(Saved data entries)
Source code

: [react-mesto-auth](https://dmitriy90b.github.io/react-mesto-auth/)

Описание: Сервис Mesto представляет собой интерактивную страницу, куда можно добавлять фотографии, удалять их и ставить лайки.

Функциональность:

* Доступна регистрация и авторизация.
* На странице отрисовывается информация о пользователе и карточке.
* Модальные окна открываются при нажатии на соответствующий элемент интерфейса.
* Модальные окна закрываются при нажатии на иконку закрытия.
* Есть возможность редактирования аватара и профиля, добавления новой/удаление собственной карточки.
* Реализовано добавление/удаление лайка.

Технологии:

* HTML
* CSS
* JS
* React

---

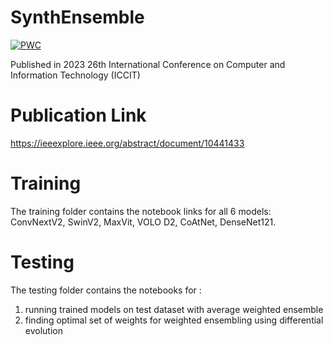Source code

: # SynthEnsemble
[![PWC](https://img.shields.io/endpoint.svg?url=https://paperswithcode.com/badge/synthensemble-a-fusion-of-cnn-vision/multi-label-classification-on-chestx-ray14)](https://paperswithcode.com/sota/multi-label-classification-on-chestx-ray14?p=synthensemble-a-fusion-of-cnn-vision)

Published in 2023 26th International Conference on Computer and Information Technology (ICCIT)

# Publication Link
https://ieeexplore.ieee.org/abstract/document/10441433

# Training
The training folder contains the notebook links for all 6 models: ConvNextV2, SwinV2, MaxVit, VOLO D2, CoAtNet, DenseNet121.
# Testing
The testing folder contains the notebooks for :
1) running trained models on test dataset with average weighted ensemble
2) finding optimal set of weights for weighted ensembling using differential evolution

---

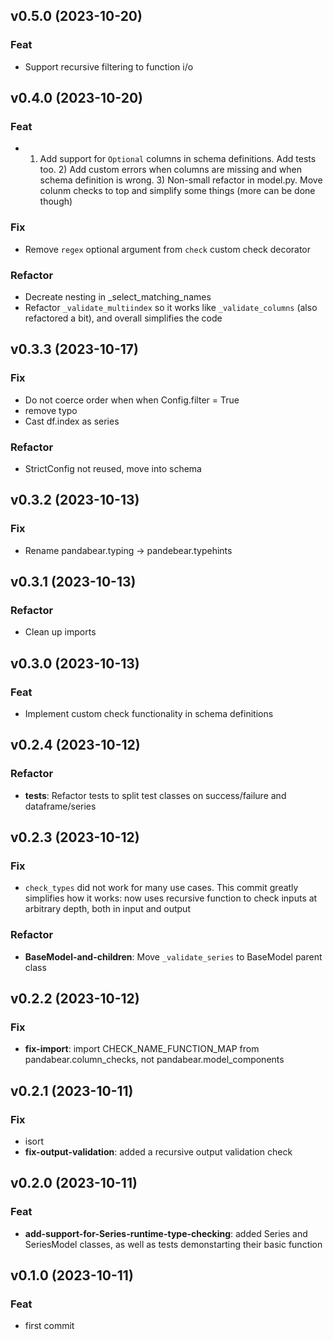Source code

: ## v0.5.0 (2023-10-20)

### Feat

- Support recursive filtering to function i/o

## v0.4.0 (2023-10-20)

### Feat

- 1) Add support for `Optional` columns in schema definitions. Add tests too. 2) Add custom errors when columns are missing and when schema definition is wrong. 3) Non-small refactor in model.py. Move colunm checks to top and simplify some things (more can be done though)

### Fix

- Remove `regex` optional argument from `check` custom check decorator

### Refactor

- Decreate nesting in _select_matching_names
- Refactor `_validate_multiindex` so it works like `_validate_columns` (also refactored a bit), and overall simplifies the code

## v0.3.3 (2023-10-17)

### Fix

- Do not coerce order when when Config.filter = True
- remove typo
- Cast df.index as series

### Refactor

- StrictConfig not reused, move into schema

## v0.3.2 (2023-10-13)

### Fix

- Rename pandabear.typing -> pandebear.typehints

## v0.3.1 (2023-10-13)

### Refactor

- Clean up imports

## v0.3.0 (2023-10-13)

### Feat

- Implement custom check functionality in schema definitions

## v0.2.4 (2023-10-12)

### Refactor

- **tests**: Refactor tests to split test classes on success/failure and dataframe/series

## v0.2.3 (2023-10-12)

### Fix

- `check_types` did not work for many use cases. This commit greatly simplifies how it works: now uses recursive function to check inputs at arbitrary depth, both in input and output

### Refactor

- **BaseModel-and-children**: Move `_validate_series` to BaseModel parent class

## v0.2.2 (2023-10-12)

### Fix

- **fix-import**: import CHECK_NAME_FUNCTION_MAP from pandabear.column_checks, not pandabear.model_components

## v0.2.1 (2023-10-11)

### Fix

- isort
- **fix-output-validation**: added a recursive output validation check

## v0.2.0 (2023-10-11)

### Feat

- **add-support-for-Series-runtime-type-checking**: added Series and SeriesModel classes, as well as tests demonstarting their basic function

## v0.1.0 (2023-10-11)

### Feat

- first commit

● **PROMPT**: For every line of the records that includes the string "contains", add one to a tally; the answer is that tally alone.

● **THE COMPLETED TASK**: 2